La rescapée échange un regard avec Circé. Ses paroles lui mettent du baume au cœur. À part sa mère, elle est certainement la seule personne à avoir tenté.
- Quand Oreste est devenu adulte, il a été marié avec une fille du village, continue-t-elle. Alors j'ai pensé que je pourrais peut-être en faire mon alliée, mais elle refusait presque de me parler. Mon frère lui avait dit que je risquais d'avoir une mauvaise influence. Tu parles. Ce sont eux, qui ont été ma mauvaise influence.
Circé souffle de dédain, ce qui fait sourire Ophelia.
- Je vois que tu partages mon point de vue.
- Et comment.
- Et puis, j'ai fini par me marier à mon tour. Et là, subitement, je suis redevenue une femme respectable. D'un coup, on m'accordait une once d'attention en plus par rapport à d'habitude. Mais j'imagine que je ne te surprendrai pas en te disant que mon mari était semblable à tous les autres ?
- Pas vraiment, non. Mais que s'est-il passé ? Quel est le rapport avec la malédi-
- J'y arrive, j'y arrive. Au début, mon mari me traitait bien. Et en vérité, il n'a jamais été violent consciemment.

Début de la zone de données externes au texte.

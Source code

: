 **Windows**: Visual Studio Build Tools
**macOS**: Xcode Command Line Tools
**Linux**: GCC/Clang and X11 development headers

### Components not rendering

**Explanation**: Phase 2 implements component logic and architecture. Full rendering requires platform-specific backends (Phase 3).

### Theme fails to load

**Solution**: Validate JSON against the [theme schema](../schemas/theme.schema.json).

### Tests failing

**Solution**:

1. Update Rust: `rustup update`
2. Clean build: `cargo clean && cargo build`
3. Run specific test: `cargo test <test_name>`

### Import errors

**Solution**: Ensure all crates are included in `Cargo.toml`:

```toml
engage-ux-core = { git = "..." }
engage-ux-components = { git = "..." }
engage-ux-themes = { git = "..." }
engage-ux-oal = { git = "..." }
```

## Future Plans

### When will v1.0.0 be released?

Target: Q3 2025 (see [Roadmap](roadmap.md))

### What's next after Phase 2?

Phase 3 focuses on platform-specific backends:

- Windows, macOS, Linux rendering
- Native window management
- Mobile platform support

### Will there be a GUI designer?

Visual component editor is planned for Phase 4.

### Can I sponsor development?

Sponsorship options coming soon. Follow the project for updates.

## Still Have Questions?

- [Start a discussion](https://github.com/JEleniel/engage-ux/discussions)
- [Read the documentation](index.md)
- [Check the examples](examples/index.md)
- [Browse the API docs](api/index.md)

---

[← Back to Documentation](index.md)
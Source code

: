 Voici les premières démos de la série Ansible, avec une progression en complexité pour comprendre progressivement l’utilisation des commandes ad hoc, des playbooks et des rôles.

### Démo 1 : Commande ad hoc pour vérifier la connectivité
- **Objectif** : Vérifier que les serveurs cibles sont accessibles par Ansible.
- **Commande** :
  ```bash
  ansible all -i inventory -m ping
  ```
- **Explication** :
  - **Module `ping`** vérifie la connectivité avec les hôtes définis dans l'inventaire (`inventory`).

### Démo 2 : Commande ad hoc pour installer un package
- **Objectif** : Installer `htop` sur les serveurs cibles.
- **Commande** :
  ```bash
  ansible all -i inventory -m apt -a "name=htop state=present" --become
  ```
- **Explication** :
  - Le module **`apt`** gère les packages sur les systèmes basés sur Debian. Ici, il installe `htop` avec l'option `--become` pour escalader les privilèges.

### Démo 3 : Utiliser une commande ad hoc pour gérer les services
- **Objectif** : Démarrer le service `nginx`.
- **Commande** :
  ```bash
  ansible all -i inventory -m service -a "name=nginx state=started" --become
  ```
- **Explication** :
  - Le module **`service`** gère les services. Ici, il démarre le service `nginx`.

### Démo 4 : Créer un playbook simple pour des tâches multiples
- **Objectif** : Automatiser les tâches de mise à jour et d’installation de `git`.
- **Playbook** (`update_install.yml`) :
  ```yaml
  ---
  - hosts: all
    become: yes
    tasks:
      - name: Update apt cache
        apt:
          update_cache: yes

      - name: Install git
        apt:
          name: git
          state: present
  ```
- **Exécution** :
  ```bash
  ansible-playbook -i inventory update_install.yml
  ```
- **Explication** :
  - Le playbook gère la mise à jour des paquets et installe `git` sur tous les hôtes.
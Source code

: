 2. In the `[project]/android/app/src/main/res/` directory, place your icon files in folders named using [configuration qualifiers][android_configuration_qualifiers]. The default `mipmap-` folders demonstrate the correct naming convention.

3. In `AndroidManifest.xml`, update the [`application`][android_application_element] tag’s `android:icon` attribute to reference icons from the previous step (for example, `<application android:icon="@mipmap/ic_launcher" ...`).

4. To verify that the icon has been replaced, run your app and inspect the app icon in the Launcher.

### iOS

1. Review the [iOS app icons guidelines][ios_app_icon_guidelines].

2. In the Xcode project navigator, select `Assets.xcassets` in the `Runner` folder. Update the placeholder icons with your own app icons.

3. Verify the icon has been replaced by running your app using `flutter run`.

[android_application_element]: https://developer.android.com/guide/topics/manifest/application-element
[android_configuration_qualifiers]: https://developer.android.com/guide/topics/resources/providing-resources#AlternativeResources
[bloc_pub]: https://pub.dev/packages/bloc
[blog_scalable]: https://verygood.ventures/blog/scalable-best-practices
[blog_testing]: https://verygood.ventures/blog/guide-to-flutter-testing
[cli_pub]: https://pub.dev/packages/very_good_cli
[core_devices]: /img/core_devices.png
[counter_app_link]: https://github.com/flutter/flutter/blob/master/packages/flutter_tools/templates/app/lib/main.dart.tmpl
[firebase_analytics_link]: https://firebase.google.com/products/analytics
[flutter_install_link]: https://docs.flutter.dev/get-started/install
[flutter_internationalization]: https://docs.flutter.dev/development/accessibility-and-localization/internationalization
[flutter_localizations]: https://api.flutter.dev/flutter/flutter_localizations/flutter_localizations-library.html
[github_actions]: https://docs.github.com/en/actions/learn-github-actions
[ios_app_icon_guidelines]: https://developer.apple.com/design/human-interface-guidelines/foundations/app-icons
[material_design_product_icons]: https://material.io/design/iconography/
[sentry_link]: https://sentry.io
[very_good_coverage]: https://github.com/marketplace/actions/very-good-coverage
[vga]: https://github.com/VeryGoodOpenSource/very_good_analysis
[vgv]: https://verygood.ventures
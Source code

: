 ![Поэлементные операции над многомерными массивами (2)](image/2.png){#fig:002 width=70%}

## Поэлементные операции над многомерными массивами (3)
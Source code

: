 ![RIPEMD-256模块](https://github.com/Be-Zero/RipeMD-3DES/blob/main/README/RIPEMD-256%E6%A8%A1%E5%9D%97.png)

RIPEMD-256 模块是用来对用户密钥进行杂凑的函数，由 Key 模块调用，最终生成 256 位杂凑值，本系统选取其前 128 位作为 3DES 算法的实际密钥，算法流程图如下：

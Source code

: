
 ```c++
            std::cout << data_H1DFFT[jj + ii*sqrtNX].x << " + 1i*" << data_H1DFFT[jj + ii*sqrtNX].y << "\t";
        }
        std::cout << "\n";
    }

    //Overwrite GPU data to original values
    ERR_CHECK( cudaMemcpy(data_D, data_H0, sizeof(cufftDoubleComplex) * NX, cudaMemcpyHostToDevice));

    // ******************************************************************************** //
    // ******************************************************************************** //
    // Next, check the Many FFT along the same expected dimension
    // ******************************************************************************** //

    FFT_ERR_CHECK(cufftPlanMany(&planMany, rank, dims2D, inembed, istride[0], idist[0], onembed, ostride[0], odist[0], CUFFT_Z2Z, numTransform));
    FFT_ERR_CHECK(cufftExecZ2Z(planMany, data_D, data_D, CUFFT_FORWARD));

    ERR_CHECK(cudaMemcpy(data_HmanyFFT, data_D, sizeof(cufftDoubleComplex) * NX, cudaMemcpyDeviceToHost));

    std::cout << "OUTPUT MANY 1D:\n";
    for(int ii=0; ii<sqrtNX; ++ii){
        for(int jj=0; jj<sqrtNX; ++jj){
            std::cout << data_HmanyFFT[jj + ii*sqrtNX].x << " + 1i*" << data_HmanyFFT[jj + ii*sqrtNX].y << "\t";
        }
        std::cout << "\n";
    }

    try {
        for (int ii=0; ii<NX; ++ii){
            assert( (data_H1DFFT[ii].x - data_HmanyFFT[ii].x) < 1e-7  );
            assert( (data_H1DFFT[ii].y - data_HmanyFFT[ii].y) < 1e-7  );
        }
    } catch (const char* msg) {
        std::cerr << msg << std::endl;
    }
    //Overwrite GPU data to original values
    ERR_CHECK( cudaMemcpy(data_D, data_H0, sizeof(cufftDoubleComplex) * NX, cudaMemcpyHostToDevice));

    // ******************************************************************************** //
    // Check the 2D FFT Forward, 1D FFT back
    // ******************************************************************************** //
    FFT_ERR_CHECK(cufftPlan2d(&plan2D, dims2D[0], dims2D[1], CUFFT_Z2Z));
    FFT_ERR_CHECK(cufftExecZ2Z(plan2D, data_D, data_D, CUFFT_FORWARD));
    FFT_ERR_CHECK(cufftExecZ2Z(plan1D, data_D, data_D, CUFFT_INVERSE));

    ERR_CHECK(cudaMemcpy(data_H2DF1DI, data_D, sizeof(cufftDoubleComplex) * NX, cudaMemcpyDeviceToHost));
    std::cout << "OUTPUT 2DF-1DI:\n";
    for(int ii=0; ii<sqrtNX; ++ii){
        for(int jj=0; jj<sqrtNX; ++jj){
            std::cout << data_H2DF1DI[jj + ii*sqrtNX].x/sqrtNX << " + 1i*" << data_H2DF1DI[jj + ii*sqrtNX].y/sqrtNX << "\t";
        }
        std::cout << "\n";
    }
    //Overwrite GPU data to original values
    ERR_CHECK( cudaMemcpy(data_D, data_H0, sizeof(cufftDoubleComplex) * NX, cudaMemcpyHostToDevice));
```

Mais parfois, quand il rentrait tard le soir après avoir bu et discuté à la taverne, ou quand je lui refusais de coucher avec lui parce que j'étais fatiguée, ou aussi quand il trouvait qu'un de mes plats n'était pas à son goût, il-
Les deux femmes sont arrivées au bateau, mais elles restent dans la petite barque, l'une happée par ses souvenirs de plus en plus douloureux, l'autre par ce qu'elle apprend. L'atmosphère devient pesante autour d'Ophelia, et sa voix se brise. Elle sent une goutte sur sa joue, et réalise qu'il ne s'agit pas de pluie, mais d'une larme.
- Il entrait dans des colères noires, il... Il était presque pire que mon père. Avec mon père, je voyais arriver les coups et les insultes, parce qu'il avait cette façon de montrer que je l'avais déçu, mais lui... Avec lui je n'avais pas le temps de comprendre. Il souriait, et l'instant d'après, il me projetait à terre.
- Ophelia, je suis désolée !
La magicienne a arrêté de ramer et passe un bras dans le dos de sa compagne. Sa main monte et descend dans une caresse rassurante, mais bizarrement, Ophelia se met à pleurer de plus belle.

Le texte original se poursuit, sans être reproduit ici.